In part 2 the question was how many bags are to be contained in ours, given rules for what the bag shall contain. A DFS for the directed graph was then implemented in order to discover all the nodes and count them. This was quite an interesting day.
day 8
At the eight day the challenge was around parsing and executing a pseudo language with jumps and an accumulator. For the first part there was an infinite loop to be discovered, which I did by keeping the history of executed commands. If one was called twice the program was surely lead to run forever.
For part 2 we had the information that two kinds of instructions were flipped, and that was the issue that produced the infinite loop. So I checked the pairs that could be swapped and if the resulting instructions would create a finishing program.

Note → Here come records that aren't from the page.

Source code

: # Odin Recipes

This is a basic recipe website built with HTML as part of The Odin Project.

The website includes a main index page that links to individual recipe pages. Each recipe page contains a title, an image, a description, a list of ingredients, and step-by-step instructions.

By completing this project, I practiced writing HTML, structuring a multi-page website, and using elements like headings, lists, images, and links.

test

In all this day was not that difficult, but needed some tricks.
day 9
The challenge here was to find a number in a sequence that was the sum of two numbers in another group. Since we had the two sum algorithm from day 1, it was easy to modify it so to check if some number is or not a two sum in a given group. Then we had to find a range in the same group that had the sum of the number found in part one. This was solved by starting with each element of the group and calculating the sum of the sub-groups starting with it till the wanted sum was found or the sum exceeded it.
day 10
Here the first part was quite easy, in calculating the number of differences that where three or ones in a sequence of numbers. The second part though wanted to calculate all the permutations that would work with the rule that a number had to be followed by one that was from 1 to 3 units bigger. This required a dynamic programming solution backtracking in the numbers and counting the possible arrangements for each element.
day 11
Day 11 was a problem similar to Conway's Game of Life. The implementation I did was not the most performant, since it kept the whole board of positions in memory but it worked well enough in the end. Part 2 needed just a modification of what was considered neighboring between the positions and was interesting to implement.
day 12
Moving a ship given some coordinates and then adding a waypoint to the whole ordeal. Quite nice challenge and reminded me of some of the graphics manipulation like rotating points around others etc. I used Lisp's structs to express the ship and waypoint which to lead to simple but rather verbose code.
day 13
This day's challenge was mostly around number theory and the part 2 even required the implementation of the Chinese Remainder Theorem to solve. I was happy to do so and have it reminded, after so many years that I last used it.
day 14
More low level stuff in day 14, as the problem was around masking and memory positions. The bit level functions of Lisp proved really helpful, especially the boole function. Part two was also quite interesting as it introduced a floating bit, i.e. a bit that can take all possible values.
day 15
The elf game of day 15 was not really a challenge, and my implementation with a hash list happily responded even for the second part that demanded 30 million iterations. Given that the whole solution was:
(defparameter input '((20 . 1) (0 . 2) (1 . 3) (11 . 4) (6 . 5) (3 . 6))) (defparameter starting-input (loop :for i :in input :with a := (make-hash-table) :do (setf (gethash (car i) a) (cdr i)) :finally (return a))) (defun calculate-next-number-v2 (prev alist turn) (let ((cell (gethash prev alist))) (if cell (- turn cell) 0))) (defun elf-game-v2 (turn starting-alist) (labels ((iter (acc prev past-alist) (if (= turn (1+ acc)) (calculate-next-number-v2 prev past-alist acc) (iter (1+ acc) (calculate-next-number prev past-alist acc) (progn (setf (gethash prev past-alist) acc) past-alist))))) (let ((starting-turn (hash-table-count starting-alist))) (remhash 3 starting-alist) (iter starting-turn 3 starting-alist))))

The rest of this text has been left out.